See class TestCaseSPMV_metal::create_blocks() in test_sparse_matrix_vector.cpp for details. This process of splitting the rows into blocks is performed in CPU, and counted as the running time as well as the GPU kernel execution.
Each thread-group handles one block.
Each thread makes a partial sum in a loop if necessary, and stores it to the threadgroup memory cache.
Then each sub-block performs reduction to generate the final output element as follows.
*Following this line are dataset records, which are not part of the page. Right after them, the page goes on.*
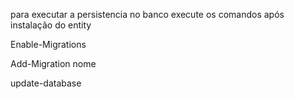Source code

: para executar a persistencia no banco execute os comandos após instalação do entity 

Enable-Migrations

Add-Migration nome

update-database
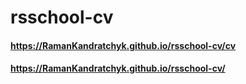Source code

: # rsschool-cv
#### https://RamanKandratchyk.github.io/rsschool-cv/cv
#### https://RamanKandratchyk.github.io/rsschool-cv/
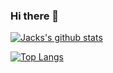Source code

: ### Hi there 👋

<!--
**JackNewman12/JackNewman12** is a ✨ _special_ ✨ repository because its `README.md` (this file) appears on your GitHub profile.

Here are some ideas to get you started:

- 🔭 I’m currently working on ...
- 🌱 I’m currently learning ...
- 👯 I’m looking to collaborate on ...
- 🤔 I’m looking for help with ...
- 💬 Ask me about ...
- 📫 How to reach me: ...
- 😄 Pronouns: ...
- ⚡ Fun fact: ...
-->



[![Jacks's github stats](https://github-readme-stats.vercel.app/api?username=JackNewman12&show_icons=true&theme=radical&count_private=true)](https://github.com/JackNewman12)

[![Top Langs](https://github-readme-stats.vercel.app/api/top-langs/?username=JackNewman12&layout=compact&theme=radical)](https://github.com/JackNewman12)
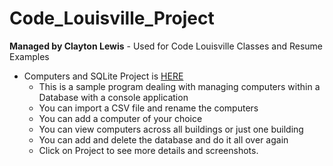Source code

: # Code_Louisville_Project
**Managed by Clayton Lewis** - Used for Code Louisville Classes and Resume Examples

- Computers and SQLite Project is [HERE](https://github.com/Clayton-GitHub/Code_Louisville/tree/Master-PROD/Code_Louisville_Project)
  - This is a sample program dealing with managing computers within a Database with a console application
  - You can import a CSV file and rename the computers
  - You can add a computer of your choice
  - You can view computers across all buildings or just one building
  - You can add and delete the database and do it all over again
  - Click on Project to see more details and screenshots.
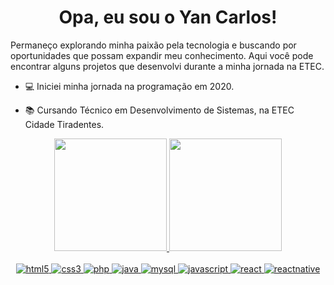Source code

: <h1 align="center">
  Opa, eu sou o Yan Carlos!
</h1>

Permaneço explorando minha paixão pela tecnologia e buscando por oportunidades que possam expandir meu conhecimento. Aqui você pode encontrar alguns projetos que desenvolvi durante a minha jornada na ETEC.

- :computer: Iniciei minha jornada na programação em 2020.

- :books: Cursando Técnico em Desenvolvimento de Sistemas, na ETEC Cidade Tiradentes.

<div align="center">
  <a href="https://github.com/YanCarlosCamargo">
  <img height="180em" src="https://github-readme-stats.vercel.app/api?username=YanCarlosCamargo&show_icons=true&theme=dark&include_all_commits=true&count_private=true"/>
  <img height="180em" src="https://github-readme-stats.vercel.app/api/top-langs/?username=YanCarlosCamargo&layout=compact&langs_count=7&theme=dark"/>
</div>

<div align="center" style="display: inline_block"><br>
  <img alt="html5" src="https://img.shields.io/badge/HTML5-E34F26?style=for-the-badge&logo=html5&logoColor=white">
  <img alt="css3" src="https://img.shields.io/badge/CSS3-1572B6?style=for-the-badge&logo=css3&logoColor=white">
  <img alt="php" src="https://img.shields.io/badge/PHP-777BB4?style=for-the-badge&logo=php&logoColor=white">
  <img alt="java" src="https://img.shields.io/badge/Java-ED8B00?style=for-the-badge&logo=java&logoColor=white">
  <img alt="mysql" src="https://img.shields.io/badge/MySQL-00000F?style=for-the-badge&logo=mysql&logoColor=white">
  <img alt="javascript" src="https://img.shields.io/badge/JavaScript-323330?style=for-the-badge&logo=javascript&logoColor=F7DF1E">
  <img alt="react" src="https://img.shields.io/badge/React-20232A?style=for-the-badge&logo=react&logoColor=61DAFB">
  <img alt="reactnative" src="https://img.shields.io/badge/React_Native-20232A?style=for-the-badge&logo=react&logoColor=61DAFB">
</div>

#
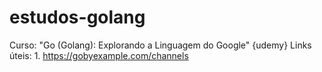 # estudos-golang

 Curso: "Go (Golang): Explorando a Linguagem do Google" {udemy}
 Links úteis: 1. https://gobyexample.com/channels

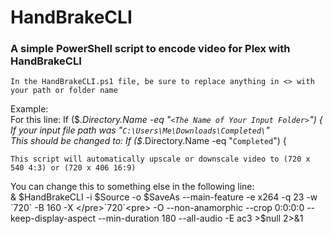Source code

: # HandBrakeCLI
### A simple PowerShell script to encode video for Plex with HandBrakeCLI

`In the HandBrakeCLI.ps1 file, be sure to replace anything in <> with your path or folder name`

Example:  
For this line: If ($_.Directory.Name -eq "`<The Name of Your Input Folder>`") {  
If your input file path was "`C:\Users\Me\Downloads\Completed\`"  
This should be changed to: If ($_.Directory.Name -eq "`Completed`") {  

`This script will automatically upscale or downscale video to (720 x 540 4:3) or (720 x 406 16:9)`

You can change this to something else in the following line:  
& $HandBrakeCLI -i $Source -o $SaveAs --main-feature -e x264 -q 23 -w `720` -B 160 -X </pre>`720`<pre> -O --non-anamorphic --crop 0:0:0:0 --keep-display-aspect --min-duration 180 --all-audio -E ac3 >$null 2>&1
kernel void sparse_matrix_vector_adaptive (
device const int* const csr_block_ptrs [[ buffer(0) ]],
device const int* const csr_thrads_per_row [[ buffer(1) ]],
device const int* const csr_max_iters [[ buffer(2) ]],
device const int* const csr_row_ptrs [[ buffer(3) ]],
device const int* const csr_column_indices [[ buffer(4) ]],
device const float* const csr_values [[ buffer(5) ]],
device const float* const csr_vector [[ buffer(6) ]],
device float* output_vector [[ buffer(7) ]],
...
) {
threadgroup float cache[1024];
const uint block_row_begin = csr_block_ptrs [ threadgroup_position_in_grid ];
const uint block_row_end = csr_block_ptrs [ threadgroup_position_in_grid + 1 ];
const uint threads_per_row = csr_thrads_per_row [ threadgroup_position_in_grid ];
const uint max_iters = csr_max_iters [ threadgroup_position_in_grid ];
const uint row_pos = thread_position_in_threadgroup / threads_per_row + block_row_begin;
if ( row_pos < block_row_end ) {
const uint offset = thread_position_in_threadgroup % threads_per_row;
const uint pos_begin = csr_row_ptrs[row_pos ];
const uint pos_end = csr_row_ptrs[row_pos + 1 ];
float sum = 0.0;
for ( uint i = 0; i < max_iters ; i++ ) {
const uint pos = pos_begin + offset + i * threads_per_row;
if ( pos < pos_end ) {
sum += ( csr_values[pos] * csr_vector [ csr_column_indices[pos] ] );
}
}
cache[thread_position_in_threadgroup] = sum;
threadgroup_barrier( mem_flags::mem_threadgroup );
// reduce
for ( uint i = threads_per_row/2 ; i > 0; i >>= 1 ) {
if ( i>16 ) {
if ( offset < i ){
sum = cache[thread_position_in_threadgroup ] + cache[thread_position_in_threadgroup + i];
cache[thread_position_in_threadgroup] = sum;
}
}
else {
sum += simd_shuffle_down(sum, i);
}
threadgroup_barrier( mem_flags::mem_threadgroup );
}
if (offset == 0) {
output_vector[row_pos] = sum;
}
}
}
See sparse_matrix_vector_adaptive() in metal/sparse_matrix_vector.metal for details.
The kernel is managed by the C++ and objc code found in metal/.